■ Exercise instructions: Return exactly the span of lines in the following data that opens with the line containing "ofrecen maneras diferentes" and closes with the line containing "Perl~6 es que". Include nothing else.

■ Saved data entries:

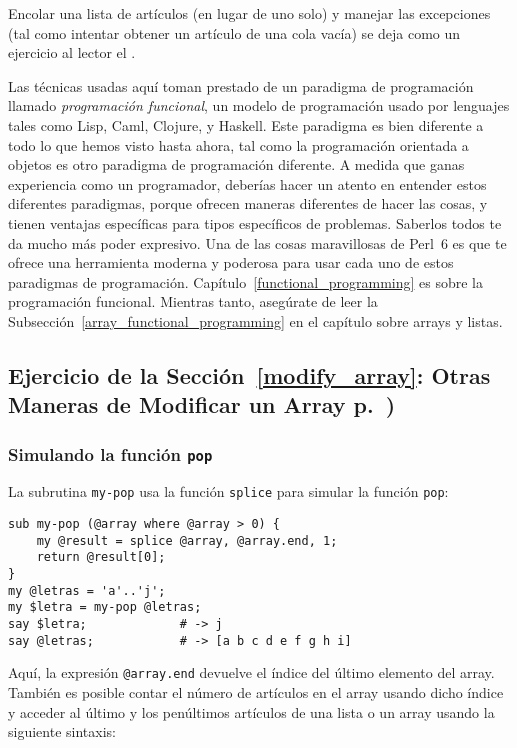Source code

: Encolar una lista de artículos (en lugar de uno solo) 
y manejar las excepciones (tal como
intentar obtener un artículo de una cola vacía) se deja 
como un ejercicio al lector el .

Las técnicas usadas aquí toman prestado de un paradigma de 
programación llamado \emph{programación funcional}, un
modelo de programación usado por lenguajes tales como Lisp,
Caml, Clojure, y Haskell. Este paradigma es bien diferente
a todo lo que hemos visto hasta ahora, tal como la programación
orientada a objetos es otro paradigma de programación diferente.
A medida que ganas experiencia como un programador, deberías
hacer un atento en entender estos diferentes paradigmas, porque
ofrecen maneras diferentes de hacer las cosas, y tienen ventajas 
específicas para tipos específicos de problemas. Saberlos todos
te da mucho más poder expresivo. Una de las cosas maravillosas de
Perl~6 es que te ofrece una herramienta moderna y poderosa 
para usar cada uno de estos paradigmas de programación.
Capítulo~\ref{functional_programming} es sobre la programación
funcional. Mientras tanto, asegúrate de leer la Subsección~\ref{array_functional_programming}
en el capítulo sobre arrays y listas.

\subsection{Ejercicio de la Sección~\ref{modify_array}: Otras Maneras de Modificar un Array p.~\pageref{splice_exercise})}
\label{sol_splice_exercise}

\subsubsection{Simulando la función {\tt pop}}

La subrutina {\tt my-pop} usa la función {\tt splice} para
simular la función {\tt pop}: 

\begin{verbatim}
sub my-pop (@array where @array > 0) {
    my @result = splice @array, @array.end, 1;
    return @result[0];
}
my @letras = 'a'..'j';
my $letra = my-pop @letras;
say $letra;             # -> j
say @letras;            # -> [a b c d e f g h i]
\end{verbatim}

Aquí, la expresión \verb|@array.end| devuelve el índice del
último elemento del array. También es posible contar el número
de artículos en el array usando dicho índice y acceder al último
y los penúltimos artículos de una lista o un array usando la
siguiente sintaxis:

■ Response for this exercise:
ofrecen maneras diferentes de hacer las cosas, y tienen ventajas 
específicas para tipos específicos de problemas. Saberlos todos
te da mucho más poder expresivo. Una de las cosas maravillosas de
Perl~6 es que te ofrece una herramienta moderna y poderosa 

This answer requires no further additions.